**EXTRACTED INFORMATION:**
[Start of Attachment]
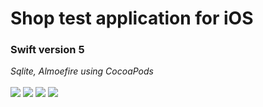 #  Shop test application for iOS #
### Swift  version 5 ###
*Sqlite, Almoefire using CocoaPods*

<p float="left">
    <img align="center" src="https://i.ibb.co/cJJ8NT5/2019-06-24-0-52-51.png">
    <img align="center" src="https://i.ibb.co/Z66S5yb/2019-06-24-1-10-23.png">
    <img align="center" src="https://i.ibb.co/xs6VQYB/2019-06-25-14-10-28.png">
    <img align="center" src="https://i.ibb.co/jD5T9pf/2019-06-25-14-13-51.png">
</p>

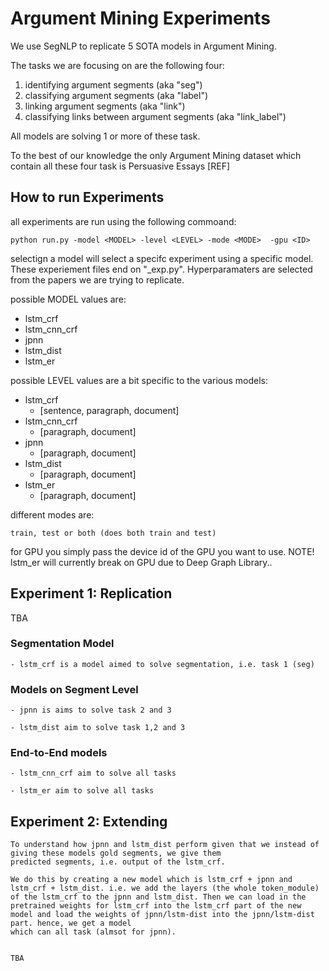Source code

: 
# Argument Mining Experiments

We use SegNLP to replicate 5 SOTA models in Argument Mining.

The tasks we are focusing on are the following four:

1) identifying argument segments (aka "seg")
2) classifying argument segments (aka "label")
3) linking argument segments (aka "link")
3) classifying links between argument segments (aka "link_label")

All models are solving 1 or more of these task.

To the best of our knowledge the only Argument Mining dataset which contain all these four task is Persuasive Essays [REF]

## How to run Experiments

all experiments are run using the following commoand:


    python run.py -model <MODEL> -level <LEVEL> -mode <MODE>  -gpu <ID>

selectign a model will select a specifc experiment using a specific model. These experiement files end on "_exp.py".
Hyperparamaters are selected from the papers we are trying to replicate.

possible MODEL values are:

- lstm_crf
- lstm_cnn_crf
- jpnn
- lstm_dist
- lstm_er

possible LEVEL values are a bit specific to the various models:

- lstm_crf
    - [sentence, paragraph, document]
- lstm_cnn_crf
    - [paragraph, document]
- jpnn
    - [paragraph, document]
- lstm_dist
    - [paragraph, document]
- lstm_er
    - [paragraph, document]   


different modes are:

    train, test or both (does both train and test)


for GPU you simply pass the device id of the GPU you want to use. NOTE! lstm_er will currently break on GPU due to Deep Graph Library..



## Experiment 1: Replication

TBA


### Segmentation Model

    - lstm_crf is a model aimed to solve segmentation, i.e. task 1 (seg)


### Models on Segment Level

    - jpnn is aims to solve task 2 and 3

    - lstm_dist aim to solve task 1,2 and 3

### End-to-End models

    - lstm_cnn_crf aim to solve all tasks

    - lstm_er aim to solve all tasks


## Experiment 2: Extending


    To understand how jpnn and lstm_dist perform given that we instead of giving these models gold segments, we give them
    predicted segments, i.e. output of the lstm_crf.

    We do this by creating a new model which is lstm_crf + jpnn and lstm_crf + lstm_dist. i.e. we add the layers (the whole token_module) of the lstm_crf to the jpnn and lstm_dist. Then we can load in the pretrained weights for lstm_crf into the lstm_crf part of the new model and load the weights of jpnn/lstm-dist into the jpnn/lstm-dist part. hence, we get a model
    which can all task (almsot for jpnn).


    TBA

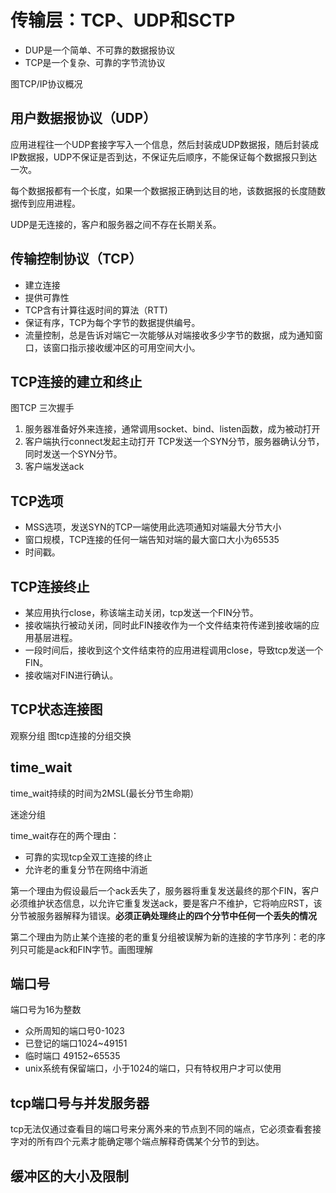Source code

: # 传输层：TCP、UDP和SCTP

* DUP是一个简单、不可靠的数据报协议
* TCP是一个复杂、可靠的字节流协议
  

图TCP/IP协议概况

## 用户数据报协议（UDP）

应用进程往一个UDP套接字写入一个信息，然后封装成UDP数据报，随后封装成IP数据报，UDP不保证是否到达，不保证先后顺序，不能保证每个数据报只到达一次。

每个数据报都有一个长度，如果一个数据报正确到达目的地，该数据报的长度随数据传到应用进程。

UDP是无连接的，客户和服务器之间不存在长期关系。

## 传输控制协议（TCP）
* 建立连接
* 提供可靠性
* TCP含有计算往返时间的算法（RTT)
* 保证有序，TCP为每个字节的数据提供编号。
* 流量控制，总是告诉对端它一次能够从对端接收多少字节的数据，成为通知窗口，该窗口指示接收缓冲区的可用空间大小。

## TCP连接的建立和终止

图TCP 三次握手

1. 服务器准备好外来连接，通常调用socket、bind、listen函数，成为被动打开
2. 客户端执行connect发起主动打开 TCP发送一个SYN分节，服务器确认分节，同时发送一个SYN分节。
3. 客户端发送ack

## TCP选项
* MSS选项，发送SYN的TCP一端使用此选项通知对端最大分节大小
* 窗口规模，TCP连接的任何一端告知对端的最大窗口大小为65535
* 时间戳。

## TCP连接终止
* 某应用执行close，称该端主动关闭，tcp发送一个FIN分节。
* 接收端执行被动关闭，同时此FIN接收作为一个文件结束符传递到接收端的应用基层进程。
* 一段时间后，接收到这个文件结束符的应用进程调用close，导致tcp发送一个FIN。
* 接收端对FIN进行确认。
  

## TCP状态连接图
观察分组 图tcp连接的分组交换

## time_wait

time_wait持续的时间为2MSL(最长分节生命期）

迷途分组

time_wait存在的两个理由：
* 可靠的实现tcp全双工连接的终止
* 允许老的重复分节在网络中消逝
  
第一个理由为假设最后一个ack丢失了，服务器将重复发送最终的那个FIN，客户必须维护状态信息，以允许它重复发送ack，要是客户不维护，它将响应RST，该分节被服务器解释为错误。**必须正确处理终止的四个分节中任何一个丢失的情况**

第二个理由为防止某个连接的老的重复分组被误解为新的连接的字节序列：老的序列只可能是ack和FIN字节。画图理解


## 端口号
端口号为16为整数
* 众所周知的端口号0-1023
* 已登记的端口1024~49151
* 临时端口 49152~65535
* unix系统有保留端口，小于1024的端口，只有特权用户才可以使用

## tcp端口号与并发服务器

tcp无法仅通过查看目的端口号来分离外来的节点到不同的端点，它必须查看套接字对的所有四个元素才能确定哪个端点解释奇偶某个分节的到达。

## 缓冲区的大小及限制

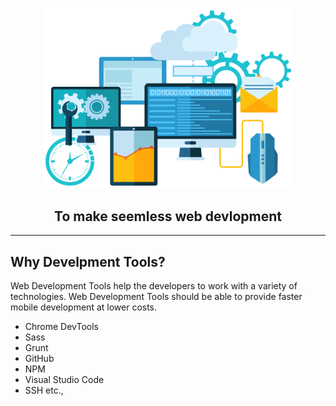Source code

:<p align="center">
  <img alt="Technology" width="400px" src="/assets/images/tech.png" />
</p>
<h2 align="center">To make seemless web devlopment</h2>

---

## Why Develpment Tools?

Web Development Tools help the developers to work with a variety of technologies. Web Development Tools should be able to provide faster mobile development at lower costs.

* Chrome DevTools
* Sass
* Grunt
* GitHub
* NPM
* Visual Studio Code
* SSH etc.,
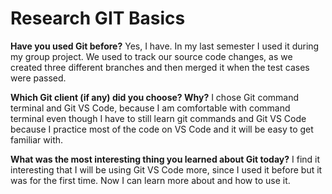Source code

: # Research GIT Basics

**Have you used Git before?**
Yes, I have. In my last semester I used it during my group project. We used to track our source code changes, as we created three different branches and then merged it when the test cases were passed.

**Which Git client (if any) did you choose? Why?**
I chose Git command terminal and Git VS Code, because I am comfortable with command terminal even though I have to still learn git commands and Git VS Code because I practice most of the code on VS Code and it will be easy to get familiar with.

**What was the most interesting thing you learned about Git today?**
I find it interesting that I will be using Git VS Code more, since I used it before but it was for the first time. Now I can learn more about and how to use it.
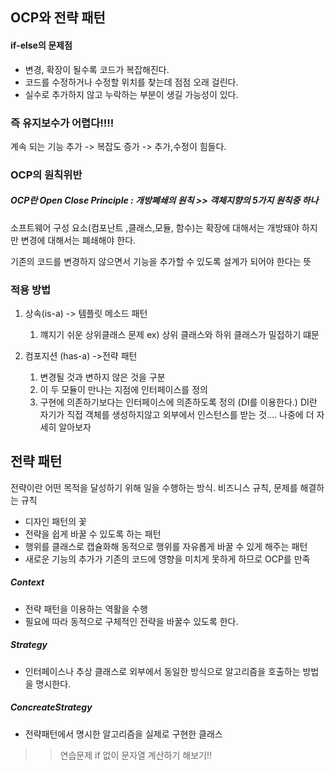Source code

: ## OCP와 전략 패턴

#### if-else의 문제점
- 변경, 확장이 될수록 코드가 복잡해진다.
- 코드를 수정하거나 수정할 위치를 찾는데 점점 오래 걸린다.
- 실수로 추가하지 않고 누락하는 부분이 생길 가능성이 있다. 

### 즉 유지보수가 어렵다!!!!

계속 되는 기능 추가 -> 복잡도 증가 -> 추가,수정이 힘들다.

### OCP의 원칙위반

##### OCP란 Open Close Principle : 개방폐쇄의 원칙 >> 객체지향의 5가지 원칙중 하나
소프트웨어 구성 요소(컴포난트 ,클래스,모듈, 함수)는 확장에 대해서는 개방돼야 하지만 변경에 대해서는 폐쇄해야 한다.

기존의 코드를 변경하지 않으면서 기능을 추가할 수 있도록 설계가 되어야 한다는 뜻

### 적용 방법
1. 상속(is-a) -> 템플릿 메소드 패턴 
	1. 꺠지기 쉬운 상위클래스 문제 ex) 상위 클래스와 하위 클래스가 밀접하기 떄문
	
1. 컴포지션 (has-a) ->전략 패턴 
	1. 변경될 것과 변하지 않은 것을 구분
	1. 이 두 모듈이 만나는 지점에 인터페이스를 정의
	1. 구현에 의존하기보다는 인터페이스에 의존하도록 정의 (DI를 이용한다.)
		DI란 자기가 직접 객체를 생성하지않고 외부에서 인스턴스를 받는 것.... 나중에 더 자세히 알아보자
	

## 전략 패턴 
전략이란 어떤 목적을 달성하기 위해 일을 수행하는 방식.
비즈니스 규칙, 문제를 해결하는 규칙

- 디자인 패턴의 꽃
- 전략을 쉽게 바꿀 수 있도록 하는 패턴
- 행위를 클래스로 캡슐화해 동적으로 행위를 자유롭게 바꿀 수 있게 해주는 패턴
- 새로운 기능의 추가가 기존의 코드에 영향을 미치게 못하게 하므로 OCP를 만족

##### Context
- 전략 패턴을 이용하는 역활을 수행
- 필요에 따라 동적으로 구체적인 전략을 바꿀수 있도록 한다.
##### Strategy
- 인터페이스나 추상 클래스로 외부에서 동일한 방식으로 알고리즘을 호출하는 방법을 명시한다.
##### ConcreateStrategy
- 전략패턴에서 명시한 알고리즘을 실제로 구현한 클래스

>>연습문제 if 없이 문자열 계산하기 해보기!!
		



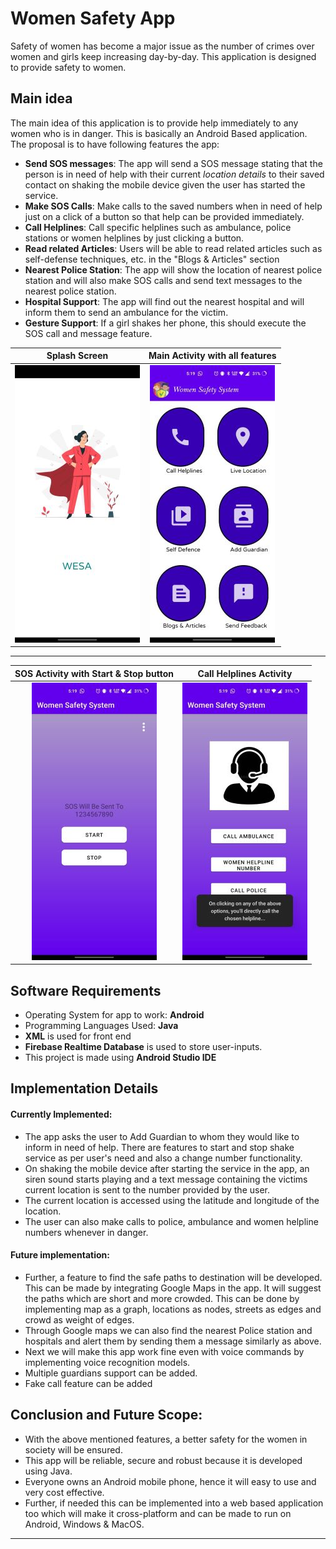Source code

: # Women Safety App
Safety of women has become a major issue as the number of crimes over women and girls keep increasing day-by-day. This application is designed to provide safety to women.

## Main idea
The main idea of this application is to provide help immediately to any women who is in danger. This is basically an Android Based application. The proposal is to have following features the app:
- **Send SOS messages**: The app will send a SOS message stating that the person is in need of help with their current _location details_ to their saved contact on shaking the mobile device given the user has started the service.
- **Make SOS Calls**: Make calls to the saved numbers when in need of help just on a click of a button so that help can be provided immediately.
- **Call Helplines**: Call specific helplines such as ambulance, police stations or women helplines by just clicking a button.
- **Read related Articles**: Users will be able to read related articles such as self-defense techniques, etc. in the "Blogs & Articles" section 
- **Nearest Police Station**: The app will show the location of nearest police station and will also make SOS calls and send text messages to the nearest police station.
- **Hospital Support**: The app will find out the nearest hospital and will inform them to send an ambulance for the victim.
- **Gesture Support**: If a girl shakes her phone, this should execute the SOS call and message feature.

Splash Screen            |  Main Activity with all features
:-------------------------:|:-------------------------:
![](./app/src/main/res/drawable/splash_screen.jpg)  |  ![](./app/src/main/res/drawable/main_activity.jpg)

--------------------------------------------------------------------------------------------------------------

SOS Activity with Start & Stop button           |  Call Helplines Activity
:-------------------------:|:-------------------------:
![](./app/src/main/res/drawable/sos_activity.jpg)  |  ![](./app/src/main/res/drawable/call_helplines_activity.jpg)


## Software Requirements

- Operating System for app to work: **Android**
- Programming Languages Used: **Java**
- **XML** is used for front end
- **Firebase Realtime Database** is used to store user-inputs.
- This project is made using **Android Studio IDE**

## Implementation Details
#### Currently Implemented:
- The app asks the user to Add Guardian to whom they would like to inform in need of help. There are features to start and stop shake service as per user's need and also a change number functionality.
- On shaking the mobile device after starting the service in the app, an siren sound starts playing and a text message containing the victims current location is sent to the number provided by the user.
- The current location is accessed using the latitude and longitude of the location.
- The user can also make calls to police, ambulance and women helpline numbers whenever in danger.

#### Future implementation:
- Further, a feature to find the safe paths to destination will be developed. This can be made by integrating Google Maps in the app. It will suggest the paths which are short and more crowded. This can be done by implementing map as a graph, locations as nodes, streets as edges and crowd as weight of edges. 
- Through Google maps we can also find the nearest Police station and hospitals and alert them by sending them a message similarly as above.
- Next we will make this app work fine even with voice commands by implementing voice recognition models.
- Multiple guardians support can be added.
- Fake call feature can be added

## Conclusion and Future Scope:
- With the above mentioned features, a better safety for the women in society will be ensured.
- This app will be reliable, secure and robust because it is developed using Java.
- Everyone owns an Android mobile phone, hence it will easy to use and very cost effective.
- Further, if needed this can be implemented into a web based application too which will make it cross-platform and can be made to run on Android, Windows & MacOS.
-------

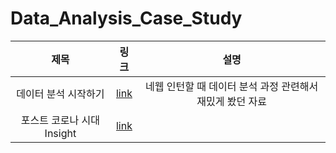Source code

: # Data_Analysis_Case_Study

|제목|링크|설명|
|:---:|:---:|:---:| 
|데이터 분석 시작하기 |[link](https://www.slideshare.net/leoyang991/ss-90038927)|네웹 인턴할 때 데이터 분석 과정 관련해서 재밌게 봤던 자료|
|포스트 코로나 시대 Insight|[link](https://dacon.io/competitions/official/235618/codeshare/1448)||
[End of Attachment]
**PROBLEM DESCRIPTION:** The expected output is an exact copy of the lines from the top of the data above through the line containing "all experiments are", both included, with every picture omitted.

**ANSWER BELOW:**
 #  Shop test application for iOS #
### Swift  version 5 ###
*Sqlite, Almoefire using CocoaPods*

<p float="left">
    <img align="center" src="https://i.ibb.co/cJJ8NT5/2019-06-24-0-52-51.png">
    <img align="center" src="https://i.ibb.co/Z66S5yb/2019-06-24-1-10-23.png">
    <img align="center" src="https://i.ibb.co/xs6VQYB/2019-06-25-14-10-28.png">
    <img align="center" src="https://i.ibb.co/jD5T9pf/2019-06-25-14-13-51.png">
</p>

Source code

: 
# Argument Mining Experiments

We use SegNLP to replicate 5 SOTA models in Argument Mining.

The tasks we are focusing on are the following four:

1) identifying argument segments (aka "seg")
2) classifying argument segments (aka "label")
3) linking argument segments (aka "link")
3) classifying links between argument segments (aka "link_label")

All models are solving 1 or more of these task.

To the best of our knowledge the only Argument Mining dataset which contain all these four task is Persuasive Essays [REF]

## How to run Experiments

all experiments are run using the following commoand:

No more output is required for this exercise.